=== The task ===
Task for the listing below: copy it out in full, exactly.

=== Entries provided ===
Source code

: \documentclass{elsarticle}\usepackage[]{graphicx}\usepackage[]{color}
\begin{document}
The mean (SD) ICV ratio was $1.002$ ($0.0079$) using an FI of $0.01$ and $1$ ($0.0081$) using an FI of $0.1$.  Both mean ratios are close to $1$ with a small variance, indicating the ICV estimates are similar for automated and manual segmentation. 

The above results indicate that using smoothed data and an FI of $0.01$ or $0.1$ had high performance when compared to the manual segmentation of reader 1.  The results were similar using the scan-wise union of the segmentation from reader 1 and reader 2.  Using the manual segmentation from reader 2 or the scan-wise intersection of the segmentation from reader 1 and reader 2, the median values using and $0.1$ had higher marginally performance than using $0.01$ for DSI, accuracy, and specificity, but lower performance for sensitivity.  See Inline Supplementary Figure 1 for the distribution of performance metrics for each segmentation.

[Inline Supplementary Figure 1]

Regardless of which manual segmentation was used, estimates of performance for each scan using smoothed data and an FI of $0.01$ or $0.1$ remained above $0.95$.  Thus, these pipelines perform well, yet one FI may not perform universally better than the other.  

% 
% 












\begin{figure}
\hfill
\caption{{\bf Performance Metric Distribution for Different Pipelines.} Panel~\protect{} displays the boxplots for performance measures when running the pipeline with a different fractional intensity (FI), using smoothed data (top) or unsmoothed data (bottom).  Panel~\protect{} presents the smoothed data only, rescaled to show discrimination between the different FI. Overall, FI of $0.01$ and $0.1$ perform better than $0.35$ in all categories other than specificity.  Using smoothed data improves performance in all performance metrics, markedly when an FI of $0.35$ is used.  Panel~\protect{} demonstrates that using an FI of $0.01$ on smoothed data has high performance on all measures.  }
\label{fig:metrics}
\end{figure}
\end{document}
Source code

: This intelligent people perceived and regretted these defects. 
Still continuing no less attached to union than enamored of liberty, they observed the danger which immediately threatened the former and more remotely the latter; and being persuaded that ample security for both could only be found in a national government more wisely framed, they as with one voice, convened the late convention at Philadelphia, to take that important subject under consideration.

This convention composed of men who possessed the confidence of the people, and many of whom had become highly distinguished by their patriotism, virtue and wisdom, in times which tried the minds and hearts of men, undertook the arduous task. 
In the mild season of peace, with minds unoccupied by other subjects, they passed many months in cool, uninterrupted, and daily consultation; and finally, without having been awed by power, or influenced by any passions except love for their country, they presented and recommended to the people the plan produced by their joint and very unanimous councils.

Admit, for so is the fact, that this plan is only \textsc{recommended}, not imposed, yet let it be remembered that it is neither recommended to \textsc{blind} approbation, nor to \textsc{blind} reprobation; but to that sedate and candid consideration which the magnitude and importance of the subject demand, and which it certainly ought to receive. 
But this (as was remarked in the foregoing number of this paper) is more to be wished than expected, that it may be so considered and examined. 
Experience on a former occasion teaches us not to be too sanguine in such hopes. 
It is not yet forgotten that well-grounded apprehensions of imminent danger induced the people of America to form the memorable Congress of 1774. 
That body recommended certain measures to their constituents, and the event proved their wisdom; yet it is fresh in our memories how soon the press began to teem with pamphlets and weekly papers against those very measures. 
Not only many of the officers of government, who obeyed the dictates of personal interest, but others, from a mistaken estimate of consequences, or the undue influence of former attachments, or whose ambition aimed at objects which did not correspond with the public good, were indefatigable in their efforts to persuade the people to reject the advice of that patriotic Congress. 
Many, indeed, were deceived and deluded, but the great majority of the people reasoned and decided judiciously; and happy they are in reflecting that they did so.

=== Reply to the task ===
Source code

: \documentclass{elsarticle}\usepackage[]{graphicx}\usepackage[]{color}
\begin{document}
The mean (SD) ICV ratio was $1.002$ ($0.0079$) using an FI of $0.01$ and $1$ ($0.0081$) using an FI of $0.1$.  Both mean ratios are close to $1$ with a small variance, indicating the ICV estimates are similar for automated and manual segmentation. 

The above results indicate that using smoothed data and an FI of $0.01$ or $0.1$ had high performance when compared to the manual segmentation of reader 1.  The results were similar using the scan-wise union of the segmentation from reader 1 and reader 2.  Using the manual segmentation from reader 2 or the scan-wise intersection of the segmentation from reader 1 and reader 2, the median values using and $0.1$ had higher marginally performance than using $0.01$ for DSI, accuracy, and specificity, but lower performance for sensitivity.  See Inline Supplementary Figure 1 for the distribution of performance metrics for each segmentation.

[Inline Supplementary Figure 1]

Regardless of which manual segmentation was used, estimates of performance for each scan using smoothed data and an FI of $0.01$ or $0.1$ remained above $0.95$.  Thus, these pipelines perform well, yet one FI may not perform universally better than the other.  

% 
% 












\begin{figure}
\hfill
\caption{{\bf Performance Metric Distribution for Different Pipelines.} Panel~\protect{} displays the boxplots for performance measures when running the pipeline with a different fractional intensity (FI), using smoothed data (top) or unsmoothed data (bottom).  Panel~\protect{} presents the smoothed data only, rescaled to show discrimination between the different FI. Overall, FI of $0.01$ and $0.1$ perform better than $0.35$ in all categories other than specificity.  Using smoothed data improves performance in all performance metrics, markedly when an FI of $0.35$ is used.  Panel~\protect{} demonstrates that using an FI of $0.01$ on smoothed data has high performance on all measures.  }
\label{fig:metrics}
\end{figure}
\end{document}
Source code

: This intelligent people perceived and regretted these defects. 
Still continuing no less attached to union than enamored of liberty, they observed the danger which immediately threatened the former and more remotely the latter; and being persuaded that ample security for both could only be found in a national government more wisely framed, they as with one voice, convened the late convention at Philadelphia, to take that important subject under consideration.

This convention composed of men who possessed the confidence of the people, and many of whom had become highly distinguished by their patriotism, virtue and wisdom, in times which tried the minds and hearts of men, undertook the arduous task. 
In the mild season of peace, with minds unoccupied by other subjects, they passed many months in cool, uninterrupted, and daily consultation; and finally, without having been awed by power, or influenced by any passions except love for their country, they presented and recommended to the people the plan produced by their joint and very unanimous councils.

Admit, for so is the fact, that this plan is only \textsc{recommended}, not imposed, yet let it be remembered that it is neither recommended to \textsc{blind} approbation, nor to \textsc{blind} reprobation; but to that sedate and candid consideration which the magnitude and importance of the subject demand, and which it certainly ought to receive. 
But this (as was remarked in the foregoing number of this paper) is more to be wished than expected, that it may be so considered and examined. 
Experience on a former occasion teaches us not to be too sanguine in such hopes. 
It is not yet forgotten that well-grounded apprehensions of imminent danger induced the people of America to form the memorable Congress of 1774. 
That body recommended certain measures to their constituents, and the event proved their wisdom; yet it is fresh in our memories how soon the press began to teem with pamphlets and weekly papers against those very measures. 
Not only many of the officers of government, who obeyed the dictates of personal interest, but others, from a mistaken estimate of consequences, or the undue influence of former attachments, or whose ambition aimed at objects which did not correspond with the public good, were indefatigable in their efforts to persuade the people to reject the advice of that patriotic Congress. 
Many, indeed, were deceived and deluded, but the great majority of the people reasoned and decided judiciously; and happy they are in reflecting that they did so.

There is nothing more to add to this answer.